Governor Glenn Youngkin visited Forge today to sign his newest executive directive and announce a new system to communicate student needs with their parents.
At a roundtable with parents, teachers, and government administration, Youngkin first introduced a plan for a new system to help bridge the gap. The plan contains a database for teachers to gather information about a student and upload said data to the student’s parents, specifically about areas in which the student needs additional support. This plan is still in its early stages, but aims to bridge what he sees as a gap in parent-teacher relations, and learning loss due to the COVID-19 pandemic.

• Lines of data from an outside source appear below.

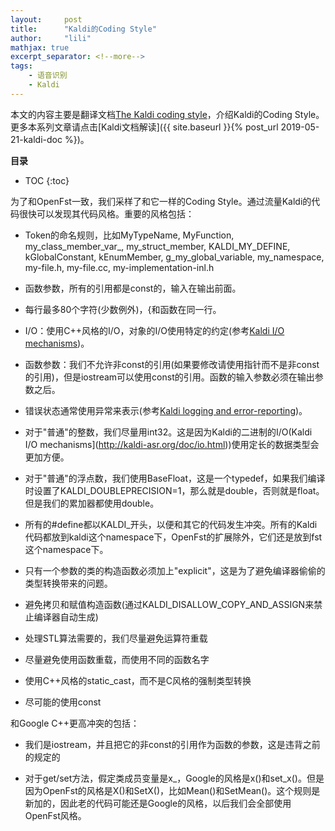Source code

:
 ```yaml
---
layout:     post
title:      "Kaldi的Coding Style"
author:     "lili"
mathjax: true
excerpt_separator: <!--more-->
tags:
    - 语音识别
    - Kaldi
---
```


本文的内容主要是翻译文档[The Kaldi coding style](http://kaldi-asr.org/doc/style.html)，介绍Kaldi的Coding Style。更多本系列文章请点击[Kaldi文档解读]({{ site.baseurl }}{% post_url 2019-05-21-kaldi-doc %})。
 <!--more-->
 
**目录**
* TOC
{:toc}

 
 
为了和OpenFst一致，我们采样了和它一样的Coding Style。通过流量Kaldi的代码很快可以发现其代码风格。重要的风格包括：

* Token的命名规则，比如MyTypeName, MyFunction, my_class_member_var_, my_struct_member, KALDI_MY_DEFINE, kGlobalConstant, kEnumMember, g_my_global_variable, my_namespace, my-file.h, my-file.cc, my-implementation-inl.h

* 函数参数，所有的引用都是const的，输入在输出前面。

* 每行最多80个字符(少数例外)，{和函数在同一行。 

* I/O：使用C++风格的I/O，对象的I/O使用特定的约定(参考[Kaldi I/O mechanisms](http://kaldi-asr.org/doc/io.html))。 

* 函数参数：我们不允许非const的引用(如果要修改请使用指针而不是非const的引用)，但是iostream可以使用const的引用。函数的输入参数必须在输出参数之后。 

* 错误状态通常使用异常来表示(参考[Kaldi logging and error-reporting](http://kaldi-asr.org/doc/error.html))。

* 对于"普通"的整数，我们尽量用int32。这是因为Kaldi的二进制的I/O(Kaldi I/O mechanisms](http://kaldi-asr.org/doc/io.html))使用定长的数据类型会更加方便。

* 对于"普通"的浮点数，我们使用BaseFloat，这是一个typedef，如果我们编译时设置了KALDI_DOUBLEPRECISION=1，那么就是double，否则就是float。但是我们的累加器都使用double。

* 所有的#define都以KALDI_开头，以便和其它的代码发生冲突。所有的Kaldi代码都放到kaldi这个namespace下，OpenFst的扩展除外，它们还是放到fst这个namespace下。

* 只有一个参数的类的构造函数必须加上"explicit"，这是为了避免编译器偷偷的类型转换带来的问题。

* 避免拷贝和赋值构造函数(通过KALDI_DISALLOW_COPY_AND_ASSIGN来禁止编译器自动生成)

* 处理STL算法需要的，我们尽量避免运算符重载

* 尽量避免使用函数重载，而使用不同的函数名字

* 使用C++风格的static_cast，而不是C风格的强制类型转换

* 尽可能的使用const

和Google C++更高冲突的包括：

* 我们是iostream，并且把它的非const的引用作为函数的参数，这是违背之前的规定的

* 对于get/set方法，假定类成员变量是x_，Google的风格是x()和set_x()。但是因为OpenFst的风格是X()和SetX()，比如Mean()和SetMean()。这个规则是新加的，因此老的代码可能还是Google的风格，以后我们会全部使用OpenFst风格。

Forge students Lauren Doty and Will Hagaman were at the roundtable and were asked about what helped them keep on top of their schoolwork, and about the opportunities provided to them by Forge. Parents shared their experiences having to aid their students when they were experiencing learning difficulties, specifically understanding the different technologies. The administration also talked about the need for this plan to inform parents more about their students.
“I feel like some of this directive makes it seem like parents can’t already reach out and contact the teachers or look at the data already available. There’s already communication happening between parents and teachers, if parents are really curious to know what’s going on they can just simply ask, it doesn’t have to be anything that’s mandated or from the governor or anything like that,” said a Forge teacher, who chose to remain anonymous when speaking to the press.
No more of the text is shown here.